Down on the Farm
For their soon-to-be-published book, Hudson River Valley Farms, author Joanne Michaels and photographer Rich Pomerantz visited more than 40 dairy, produce, fruit, and flower farms between Westchester and Albany. Here are profiles of 10 of these farms — and their farmers — taken from the text
(page 1 of 10)
Pine Island, Orange County
Many Polish people, including Cheryl Rogowski’s grandparents, settled in Pine Island to farm. “My mother’s mother was one of the first settlers in the Black Dirt region,” she told me. Acres of black dirt are largely what one sees through the car windows here, while driving on roads reminiscent of rural England.
In 1955 Cheryl’s father purchased the first acres of Rogowski Farm; Cheryl, the former controller at Sterling Forest, now runs it. I was curious to know what made Cheryl leave her career and return to the family business. “I’m totally in love with my farm; she possesses a magical beauty,” Cheryl answered. “When I make my daily rounds of the fields, I’m just amazed at the way the landscape constantly changes as only a living creature can.”

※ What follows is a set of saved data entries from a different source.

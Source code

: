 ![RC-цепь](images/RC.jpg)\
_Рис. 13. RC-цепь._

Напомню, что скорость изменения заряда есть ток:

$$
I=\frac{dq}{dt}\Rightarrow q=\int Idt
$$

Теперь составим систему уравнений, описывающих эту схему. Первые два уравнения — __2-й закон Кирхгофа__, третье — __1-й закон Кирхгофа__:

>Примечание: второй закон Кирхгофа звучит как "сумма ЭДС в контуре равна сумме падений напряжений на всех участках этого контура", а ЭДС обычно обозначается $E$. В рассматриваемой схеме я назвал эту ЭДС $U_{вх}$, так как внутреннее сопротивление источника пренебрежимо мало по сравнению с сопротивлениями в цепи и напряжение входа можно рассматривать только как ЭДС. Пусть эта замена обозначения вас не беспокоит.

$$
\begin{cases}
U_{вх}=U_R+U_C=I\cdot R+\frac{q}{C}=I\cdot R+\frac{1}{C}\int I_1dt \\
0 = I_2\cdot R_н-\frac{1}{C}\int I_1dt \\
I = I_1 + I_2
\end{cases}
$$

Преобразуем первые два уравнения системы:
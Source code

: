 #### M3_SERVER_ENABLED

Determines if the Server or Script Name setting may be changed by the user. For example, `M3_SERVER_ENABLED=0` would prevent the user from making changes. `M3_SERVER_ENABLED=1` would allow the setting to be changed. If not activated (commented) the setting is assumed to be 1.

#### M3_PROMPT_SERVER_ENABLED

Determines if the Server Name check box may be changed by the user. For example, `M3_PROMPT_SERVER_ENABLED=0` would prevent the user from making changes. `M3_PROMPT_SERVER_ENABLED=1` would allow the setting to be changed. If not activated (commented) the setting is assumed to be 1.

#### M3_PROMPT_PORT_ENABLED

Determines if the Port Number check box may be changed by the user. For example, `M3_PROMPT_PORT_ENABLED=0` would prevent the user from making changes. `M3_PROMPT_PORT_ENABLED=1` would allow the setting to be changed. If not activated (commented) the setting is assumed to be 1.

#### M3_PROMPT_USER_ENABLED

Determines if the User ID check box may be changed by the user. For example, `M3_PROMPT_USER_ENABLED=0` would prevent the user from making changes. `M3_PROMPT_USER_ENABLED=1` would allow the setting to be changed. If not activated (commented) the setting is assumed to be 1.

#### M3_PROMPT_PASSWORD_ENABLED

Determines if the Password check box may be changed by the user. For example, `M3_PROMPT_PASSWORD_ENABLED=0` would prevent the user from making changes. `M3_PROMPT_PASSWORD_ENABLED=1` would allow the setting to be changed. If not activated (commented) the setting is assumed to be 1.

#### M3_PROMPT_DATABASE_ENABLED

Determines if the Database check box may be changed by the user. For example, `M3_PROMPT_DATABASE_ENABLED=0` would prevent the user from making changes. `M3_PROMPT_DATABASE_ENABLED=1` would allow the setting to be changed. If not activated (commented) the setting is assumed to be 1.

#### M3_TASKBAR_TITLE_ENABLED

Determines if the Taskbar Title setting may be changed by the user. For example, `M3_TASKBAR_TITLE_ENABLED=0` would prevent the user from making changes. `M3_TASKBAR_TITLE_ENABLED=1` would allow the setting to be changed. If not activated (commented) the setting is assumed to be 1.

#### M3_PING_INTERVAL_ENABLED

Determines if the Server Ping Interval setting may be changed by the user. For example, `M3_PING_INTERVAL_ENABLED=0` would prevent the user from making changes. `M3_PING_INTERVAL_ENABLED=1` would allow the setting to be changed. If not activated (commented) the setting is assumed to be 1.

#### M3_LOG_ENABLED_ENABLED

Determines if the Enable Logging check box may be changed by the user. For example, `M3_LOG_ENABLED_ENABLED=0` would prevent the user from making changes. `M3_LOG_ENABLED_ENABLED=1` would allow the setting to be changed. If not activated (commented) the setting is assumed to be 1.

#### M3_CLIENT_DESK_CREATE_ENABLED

The farm is “certified naturally grown.” They exercise integrated pest management, a cost-effective system that uses a minimum of chemicals. “My father cleared this land by hand, using saws — without chemicals,” Cheryl said. “He used no machinery or even mechanical cultivation.” As the years went by, the farm began to use chemical spray, but stopped in the early 1980s. Cheryl explained chemicals were a necessity for large onion cultivation.
Today the diversified crops on the farm include only three to five acres of onion; years ago, at peak production, there were 75 acres with just that one crop. “This may be the last generation of onion farmers in Pine Island,” Cheryl told me. “The price we get today for onions is the same as it was 20 years ago.”